Telarus to Offer Cisco Webex
Telarus, a Utah based technology services broker specializing in Cloud, Unified Communications (UC), Contact Center, Network Services, Security, IoT and Mobility, has announced a new alliance supporting the sale of Cisco Webex collaboration products.
“This agreement highlights the value of our channel to Cisco and Telarus’ prominence as a leader in the brokerage community,” said Shane Speakman, VP of UCaaS at Telarus. “Together, we are dedicating resources to assist partners in offering more value to customers. We look forward to a prosperous relationship and complementing the Cisco partner program.”
With the addition of Webex to Telarus’ Unified Communications offerings, Cisco and Telarus partners will have access to the full range of WebEx offerings.
“The global work from anywhere movement is ubiquitous across all industry verticals,” said Dan Foster, Chief Revenue Officer of Telarus. “Our combined acumen in driving go-to-market strategies fueled by intuitive and easy-to-use technology in the communication and collaboration space will be powerful assets for partners.”
The Telarus agreement is also said to complement Cisco’s existing partner-led selling motions, enabling partners to pursue sales opportunities more effectively with SaaS solutions and bundling value-added services together with Webex collaboration technologies.
Telarus boasts a portfolio of 290 leading service providers.
The alliance expands US-based partner access to prominent calling, messaging, and meetings technologies.

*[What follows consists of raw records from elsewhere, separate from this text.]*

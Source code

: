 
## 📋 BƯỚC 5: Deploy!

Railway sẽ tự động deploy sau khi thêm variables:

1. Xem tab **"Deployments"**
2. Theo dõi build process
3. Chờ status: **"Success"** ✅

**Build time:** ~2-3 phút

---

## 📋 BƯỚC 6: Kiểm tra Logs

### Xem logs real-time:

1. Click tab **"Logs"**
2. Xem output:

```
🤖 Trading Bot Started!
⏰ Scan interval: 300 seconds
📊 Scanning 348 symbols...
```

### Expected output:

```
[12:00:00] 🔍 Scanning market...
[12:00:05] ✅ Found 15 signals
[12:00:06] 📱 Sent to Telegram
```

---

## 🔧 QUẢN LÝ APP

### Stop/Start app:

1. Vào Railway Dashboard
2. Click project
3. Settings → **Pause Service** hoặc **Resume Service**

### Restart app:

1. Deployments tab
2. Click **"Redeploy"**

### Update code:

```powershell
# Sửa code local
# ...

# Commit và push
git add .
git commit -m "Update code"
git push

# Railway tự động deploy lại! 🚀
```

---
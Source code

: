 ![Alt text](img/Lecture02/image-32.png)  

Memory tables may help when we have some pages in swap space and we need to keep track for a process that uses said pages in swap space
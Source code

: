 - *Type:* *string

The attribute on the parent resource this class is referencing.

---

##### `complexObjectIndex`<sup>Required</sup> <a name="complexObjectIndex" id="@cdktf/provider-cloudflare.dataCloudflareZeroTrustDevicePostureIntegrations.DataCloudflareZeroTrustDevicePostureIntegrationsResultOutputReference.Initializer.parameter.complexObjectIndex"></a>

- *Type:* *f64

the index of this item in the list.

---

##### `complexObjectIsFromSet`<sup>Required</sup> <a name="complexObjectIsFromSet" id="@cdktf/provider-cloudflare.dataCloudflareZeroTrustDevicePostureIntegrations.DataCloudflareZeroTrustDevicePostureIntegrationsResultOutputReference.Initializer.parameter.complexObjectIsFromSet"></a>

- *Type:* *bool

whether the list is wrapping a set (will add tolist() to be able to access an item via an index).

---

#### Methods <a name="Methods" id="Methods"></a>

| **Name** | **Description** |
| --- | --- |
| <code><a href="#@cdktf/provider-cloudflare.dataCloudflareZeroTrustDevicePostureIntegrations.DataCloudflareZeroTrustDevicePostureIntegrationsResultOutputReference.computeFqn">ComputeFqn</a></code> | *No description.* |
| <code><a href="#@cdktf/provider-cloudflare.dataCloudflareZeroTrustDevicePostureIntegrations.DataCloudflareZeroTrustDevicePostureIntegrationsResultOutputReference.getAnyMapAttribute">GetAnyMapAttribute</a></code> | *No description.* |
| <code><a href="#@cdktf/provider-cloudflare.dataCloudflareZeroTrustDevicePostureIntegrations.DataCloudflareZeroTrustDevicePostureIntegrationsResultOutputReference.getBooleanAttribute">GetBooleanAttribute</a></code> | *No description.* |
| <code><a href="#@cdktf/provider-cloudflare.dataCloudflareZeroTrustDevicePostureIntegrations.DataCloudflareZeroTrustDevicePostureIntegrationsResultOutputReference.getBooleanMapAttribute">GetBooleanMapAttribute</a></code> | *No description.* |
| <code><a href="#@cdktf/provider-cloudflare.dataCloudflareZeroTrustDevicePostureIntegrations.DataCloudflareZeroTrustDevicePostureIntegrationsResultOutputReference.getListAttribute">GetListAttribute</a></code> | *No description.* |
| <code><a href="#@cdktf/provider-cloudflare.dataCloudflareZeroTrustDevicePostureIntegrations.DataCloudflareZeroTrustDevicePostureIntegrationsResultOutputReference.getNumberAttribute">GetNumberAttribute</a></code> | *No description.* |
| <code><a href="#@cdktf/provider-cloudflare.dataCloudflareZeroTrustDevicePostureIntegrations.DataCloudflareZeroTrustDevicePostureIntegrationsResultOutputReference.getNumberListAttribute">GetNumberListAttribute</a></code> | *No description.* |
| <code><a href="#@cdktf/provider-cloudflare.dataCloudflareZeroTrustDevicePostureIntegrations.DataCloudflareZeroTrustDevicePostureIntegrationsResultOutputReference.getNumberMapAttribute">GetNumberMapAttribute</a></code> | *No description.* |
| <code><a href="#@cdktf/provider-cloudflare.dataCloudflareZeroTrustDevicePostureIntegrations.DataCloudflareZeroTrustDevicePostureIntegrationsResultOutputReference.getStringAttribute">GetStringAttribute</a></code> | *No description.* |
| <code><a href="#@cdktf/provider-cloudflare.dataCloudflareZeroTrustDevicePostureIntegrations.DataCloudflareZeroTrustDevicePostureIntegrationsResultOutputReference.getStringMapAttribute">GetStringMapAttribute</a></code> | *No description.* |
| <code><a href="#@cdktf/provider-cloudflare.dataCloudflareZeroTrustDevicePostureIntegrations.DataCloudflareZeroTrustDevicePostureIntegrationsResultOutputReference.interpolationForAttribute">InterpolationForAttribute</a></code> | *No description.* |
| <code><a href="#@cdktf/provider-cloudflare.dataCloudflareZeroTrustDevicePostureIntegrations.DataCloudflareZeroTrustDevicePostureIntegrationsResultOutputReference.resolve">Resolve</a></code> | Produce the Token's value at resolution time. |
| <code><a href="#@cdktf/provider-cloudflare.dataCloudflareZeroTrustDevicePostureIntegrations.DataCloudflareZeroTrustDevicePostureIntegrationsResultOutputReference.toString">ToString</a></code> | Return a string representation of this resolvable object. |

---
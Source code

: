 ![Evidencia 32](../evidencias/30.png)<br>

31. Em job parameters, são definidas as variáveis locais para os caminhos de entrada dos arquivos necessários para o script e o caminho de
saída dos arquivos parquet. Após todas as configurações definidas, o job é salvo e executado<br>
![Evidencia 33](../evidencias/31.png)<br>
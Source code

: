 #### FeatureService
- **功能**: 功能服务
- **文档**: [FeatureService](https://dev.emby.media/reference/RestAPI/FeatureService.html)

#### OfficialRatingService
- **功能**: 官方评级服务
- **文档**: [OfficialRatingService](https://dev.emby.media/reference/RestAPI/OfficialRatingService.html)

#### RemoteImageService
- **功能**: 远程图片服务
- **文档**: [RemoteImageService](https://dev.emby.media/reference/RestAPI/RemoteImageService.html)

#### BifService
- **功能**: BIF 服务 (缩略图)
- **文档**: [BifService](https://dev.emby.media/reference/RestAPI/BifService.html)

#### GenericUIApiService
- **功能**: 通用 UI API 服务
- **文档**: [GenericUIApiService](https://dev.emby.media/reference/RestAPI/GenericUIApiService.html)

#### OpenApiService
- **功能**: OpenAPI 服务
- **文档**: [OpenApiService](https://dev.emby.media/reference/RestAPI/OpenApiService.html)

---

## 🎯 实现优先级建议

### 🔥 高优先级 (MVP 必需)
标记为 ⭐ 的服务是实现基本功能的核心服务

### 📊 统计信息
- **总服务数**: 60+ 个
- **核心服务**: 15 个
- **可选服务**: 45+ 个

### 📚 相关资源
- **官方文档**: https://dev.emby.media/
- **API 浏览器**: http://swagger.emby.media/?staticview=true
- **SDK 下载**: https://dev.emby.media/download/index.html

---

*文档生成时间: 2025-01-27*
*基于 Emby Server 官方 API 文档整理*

The joint objective is to accelerate partner growth in the targeted technology areas.
Tackle.io Launches Program for ISVs Pursuing Cloud Marketplaces
Tackle.io, a Boise, Idaho-based software company, has rolled out its new Startup Acceleration Program to help independent software vendors (ISVs) generate revenue through the four major Cloud Marketplaces—AWS, Microsoft Azure, Google Cloud, and Red Hat Marketplace.
Given that listing a product on a marketplace can be challenging, especially for early-stage companies with limited developer resources, Tackle’s offerings focus on reducing the time to list and sell products on marketplaces while providing granular transaction reporting.
“The Cloud Marketplaces are a fast-growing channel, and early-stage ISVs are in a prime position to take advantage of it,” said John Jahnke, CEO at Tackle. “We created the Startup Acceleration Program so early-stage companies have access to the technology and resources necessary to kick off their Cloud GTM journey the right way.”
To qualify for the Startup Acceleration Program, ISVs must be early-stage (seed, angel, or Series A), have less than $5M in revenue, and have fewer than 30 employees with a market-ready SaaS product. The ISV must also meet the Cloud Provider’s listing requirements.
Once qualified, ISVs have access to Tackle’s Cloud Marketplace Platform, including premium features needed to launch and grow a Marketplace business. Promised benefits include a simplified process for product listing across marketplaces, streamlined seller workflow and order visibility, and access to advanced reporting, aggregated views, and real-time visibility into the purchase cycle. Expert consultations are also available.
Tackle works with more than 350 cloud companies today, including AppDynamics, Auth0, Fivetran, HashiCorp, Looker, McAfee, NewRelic, PagerDuty, and Talend. Tackle is available for purchase on the AWS Marketplace, Azure Marketplace, Google Cloud Platform Marketplace, and Red Hat Marketplace.
Through the program, early-stage ISVs can fast-track a cloud marketplace and further develop their skills and expertise in this area. With a substantial proportion of software buyers stating that they are likely to purchase through the marketplaces in the future, this may become a compelling go-to-market strategy.